DATA EXTRACT:
↓↓↓
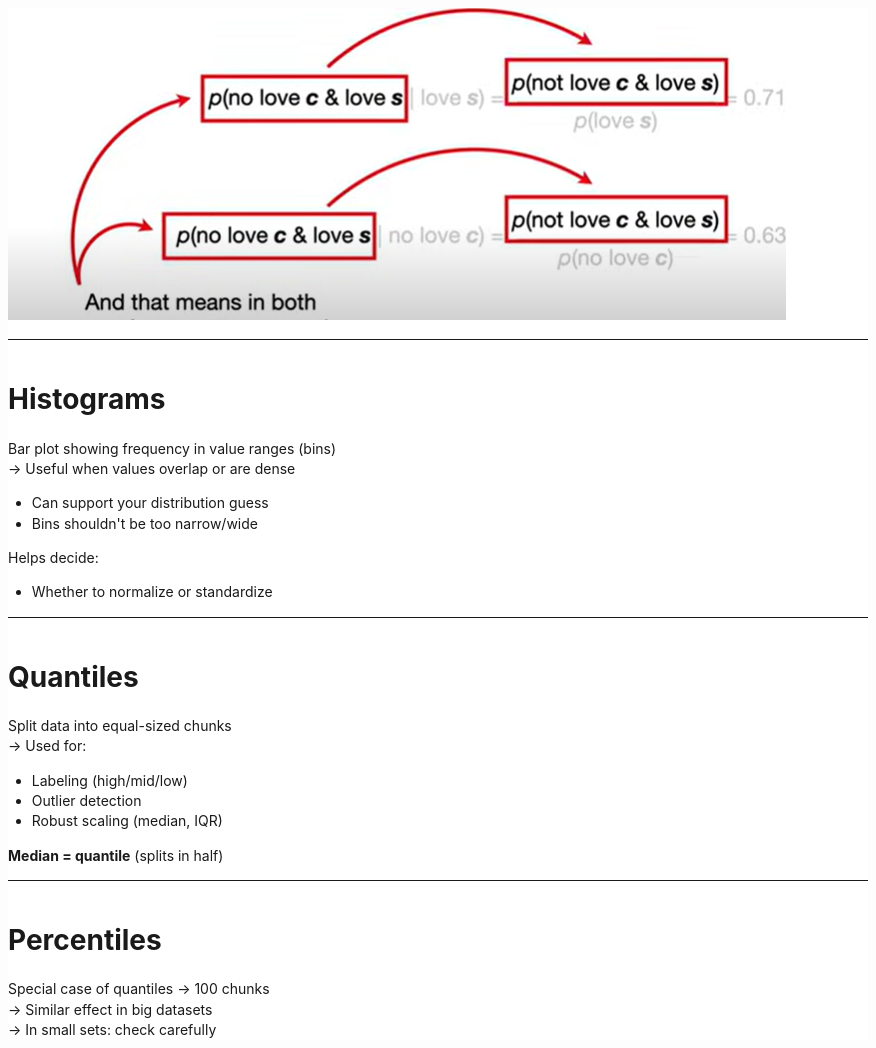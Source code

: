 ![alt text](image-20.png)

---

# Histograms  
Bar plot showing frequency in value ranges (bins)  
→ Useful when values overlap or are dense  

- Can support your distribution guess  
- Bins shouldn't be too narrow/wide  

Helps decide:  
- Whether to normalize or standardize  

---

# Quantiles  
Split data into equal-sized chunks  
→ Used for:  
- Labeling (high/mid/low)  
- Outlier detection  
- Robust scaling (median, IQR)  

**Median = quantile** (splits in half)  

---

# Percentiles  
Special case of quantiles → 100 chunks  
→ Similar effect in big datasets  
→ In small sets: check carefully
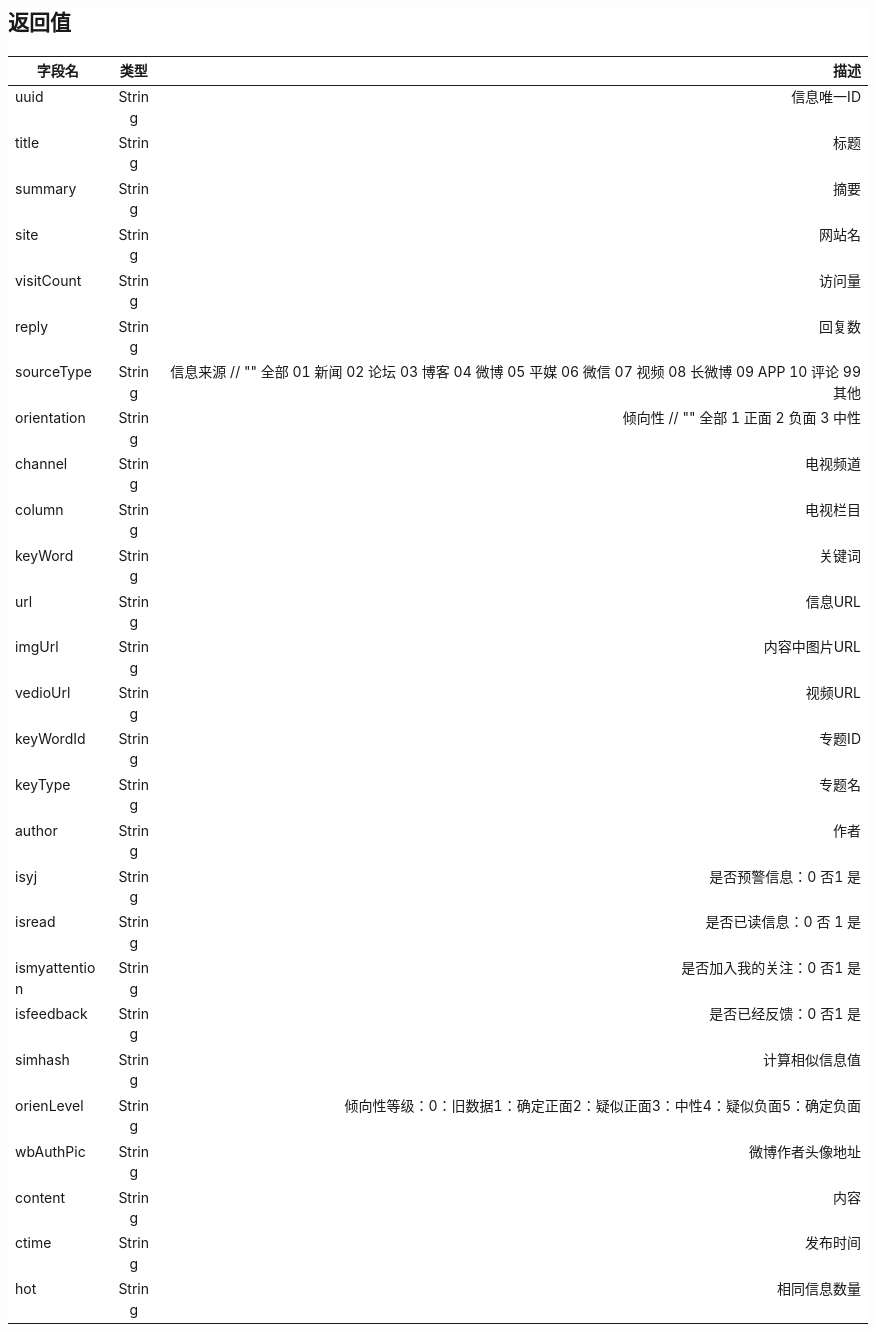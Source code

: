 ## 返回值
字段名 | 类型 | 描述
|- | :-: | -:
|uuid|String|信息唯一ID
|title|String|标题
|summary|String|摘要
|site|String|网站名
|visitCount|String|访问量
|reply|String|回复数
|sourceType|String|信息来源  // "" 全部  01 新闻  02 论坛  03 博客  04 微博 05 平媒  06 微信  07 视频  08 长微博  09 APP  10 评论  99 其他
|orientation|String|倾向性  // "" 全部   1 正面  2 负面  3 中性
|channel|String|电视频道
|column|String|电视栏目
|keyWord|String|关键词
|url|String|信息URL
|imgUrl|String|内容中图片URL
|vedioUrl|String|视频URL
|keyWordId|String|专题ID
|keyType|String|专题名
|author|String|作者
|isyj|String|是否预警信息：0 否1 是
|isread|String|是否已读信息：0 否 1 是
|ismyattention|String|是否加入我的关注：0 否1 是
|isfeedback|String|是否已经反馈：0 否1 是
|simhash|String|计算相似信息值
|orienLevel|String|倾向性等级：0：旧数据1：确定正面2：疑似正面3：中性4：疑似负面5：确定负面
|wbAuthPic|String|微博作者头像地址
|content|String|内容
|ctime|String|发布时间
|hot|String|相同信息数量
↑↑↑
Leave the images out. Set down all of the material above exactly.

Source code

: ![alt text](image-20.png)

---

# Histograms  
Bar plot showing frequency in value ranges (bins)  
→ Useful when values overlap or are dense  

- Can support your distribution guess  
- Bins shouldn't be too narrow/wide  

Helps decide:  
- Whether to normalize or standardize  

---

# Quantiles  
Split data into equal-sized chunks  
→ Used for:  
- Labeling (high/mid/low)  
- Outlier detection  
- Robust scaling (median, IQR)  

**Median = quantile** (splits in half)  

---

# Percentiles  
Special case of quantiles → 100 chunks  
→ Similar effect in big datasets  
→ In small sets: check carefully
Source code

: ## 返回值
字段名 | 类型 | 描述
|- | :-: | -:
|uuid|String|信息唯一ID
|title|String|标题
|summary|String|摘要
|site|String|网站名
|visitCount|String|访问量
|reply|String|回复数
|sourceType|String|信息来源  // "" 全部  01 新闻  02 论坛  03 博客  04 微博 05 平媒  06 微信  07 视频  08 长微博  09 APP  10 评论  99 其他
|orientation|String|倾向性  // "" 全部   1 正面  2 负面  3 中性
|channel|String|电视频道
|column|String|电视栏目
|keyWord|String|关键词
|url|String|信息URL
|imgUrl|String|内容中图片URL
|vedioUrl|String|视频URL
|keyWordId|String|专题ID
|keyType|String|专题名
|author|String|作者
|isyj|String|是否预警信息：0 否1 是
|isread|String|是否已读信息：0 否 1 是
|ismyattention|String|是否加入我的关注：0 否1 是
|isfeedback|String|是否已经反馈：0 否1 是
|simhash|String|计算相似信息值
|orienLevel|String|倾向性等级：0：旧数据1：确定正面2：疑似正面3：中性4：疑似负面5：确定负面
|wbAuthPic|String|微博作者头像地址
|content|String|内容
|ctime|String|发布时间
|hot|String|相同信息数量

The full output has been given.